* _THE PROBLEM_: From the records below, copy each line in which the string "articles" occurs.

== MATERIAL SUPPLIED ==

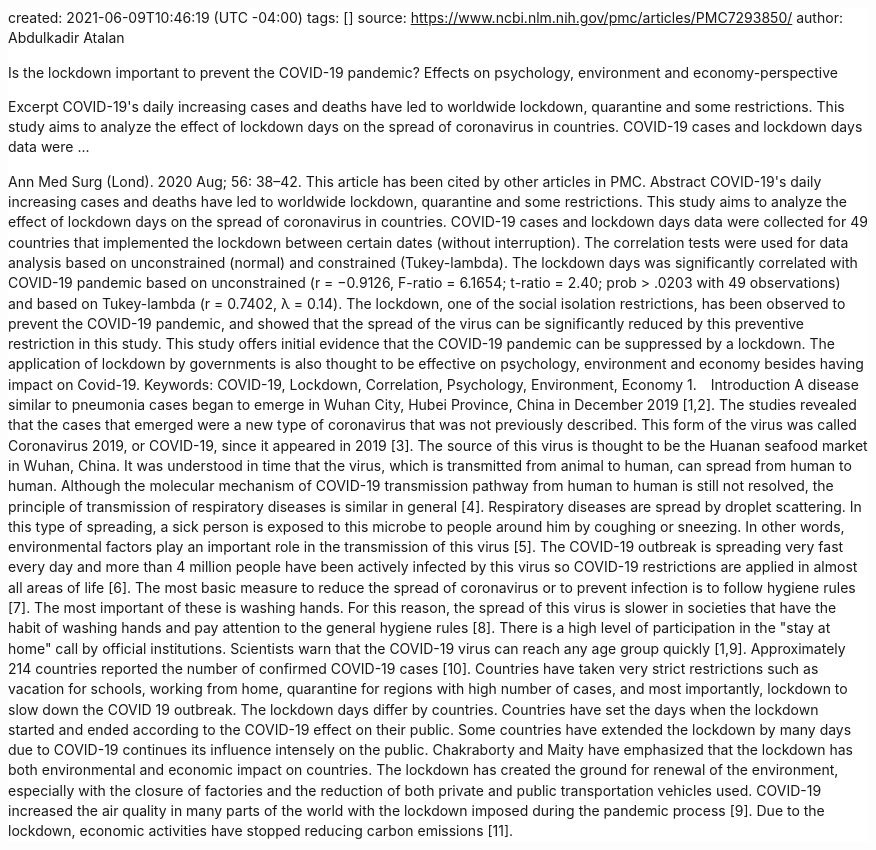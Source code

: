 
created: 2021-06-09T10:46:19 (UTC -04:00)
tags: []
source: https://www.ncbi.nlm.nih.gov/pmc/articles/PMC7293850/
author: Abdulkadir Atalan

Is the lockdown important to prevent the COVID-19 pandemic? Effects on psychology, environment and economy-perspective

Excerpt
COVID-19's daily increasing cases and deaths have led to worldwide lockdown, quarantine and some restrictions. This study aims to analyze the effect of lockdown days on the spread of coronavirus in countries. COVID-19 cases and lockdown days data were ...


Ann Med Surg (Lond). 2020 Aug; 56: 38–42.
This article has been cited by other articles in PMC.
Abstract
COVID-19's daily increasing cases and deaths have led to worldwide lockdown, quarantine and some restrictions. This study aims to analyze the effect of lockdown days on the spread of coronavirus in countries. COVID-19 cases and lockdown days data were collected for 49 countries that implemented the lockdown between certain dates (without interruption). The correlation tests were used for data analysis based on unconstrained (normal) and constrained (Tukey-lambda). The lockdown days was significantly correlated with COVID-19 pandemic based on unconstrained (r = −0.9126, F-ratio = 6.1654; t-ratio = 2.40; prob > .0203 with 49 observations) and based on Tukey-lambda (r = 0.7402, λ = 0.14). The lockdown, one of the social isolation restrictions, has been observed to prevent the COVID-19 pandemic, and showed that the spread of the virus can be significantly reduced by this preventive restriction in this study. This study offers initial evidence that the COVID-19 pandemic can be suppressed by a lockdown. The application of lockdown by governments is also thought to be effective on psychology, environment and economy besides having impact on Covid-19.
Keywords: COVID-19, Lockdown, Correlation, Psychology, Environment, Economy
1. Introduction
A disease similar to pneumonia cases began to emerge in Wuhan City, Hubei Province, China in December 2019 [1,2]. The studies revealed that the cases that emerged were a new type of coronavirus that was not previously described. This form of the virus was called Coronavirus 2019, or COVID-19, since it appeared in 2019 [3]. The source of this virus is thought to be the Huanan seafood market in Wuhan, China. It was understood in time that the virus, which is transmitted from animal to human, can spread from human to human.
Although the molecular mechanism of COVID-19 transmission pathway from human to human is still not resolved, the principle of transmission of respiratory diseases is similar in general [4]. Respiratory diseases are spread by droplet scattering. In this type of spreading, a sick person is exposed to this microbe to people around him by coughing or sneezing. In other words, environmental factors play an important role in the transmission of this virus [5].
The COVID-19 outbreak is spreading very fast every day and more than 4 million people have been actively infected by this virus so COVID-19 restrictions are applied in almost all areas of life [6]. The most basic measure to reduce the spread of coronavirus or to prevent infection is to follow hygiene rules [7]. The most important of these is washing hands. For this reason, the spread of this virus is slower in societies that have the habit of washing hands and pay attention to the general hygiene rules [8]. There is a high level of participation in the "stay at home" call by official institutions. Scientists warn that the COVID-19 virus can reach any age group quickly [1,9].
Approximately 214 countries reported the number of confirmed COVID-19 cases [10]. Countries have taken very strict restrictions such as vacation for schools, working from home, quarantine for regions with high number of cases, and most importantly, lockdown to slow down the COVID 19 outbreak. The lockdown days differ by countries. Countries have set the days when the lockdown started and ended according to the COVID-19 effect on their public. Some countries have extended the lockdown by many days due to COVID-19 continues its influence intensely on the public. Chakraborty and Maity have emphasized that the lockdown has both environmental and economic impact on countries. The lockdown has created the ground for renewal of the environment, especially with the closure of factories and the reduction of both private and public transportation vehicles used. COVID-19 increased the air quality in many parts of the world with the lockdown imposed during the pandemic process [9]. Due to the lockdown, economic activities have stopped reducing carbon emissions [11].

===

* _SOLUTION TO THIS EXERCISE_:
source: https://www.ncbi.nlm.nih.gov/pmc/articles/PMC7293850/
This article has been cited by other articles in PMC.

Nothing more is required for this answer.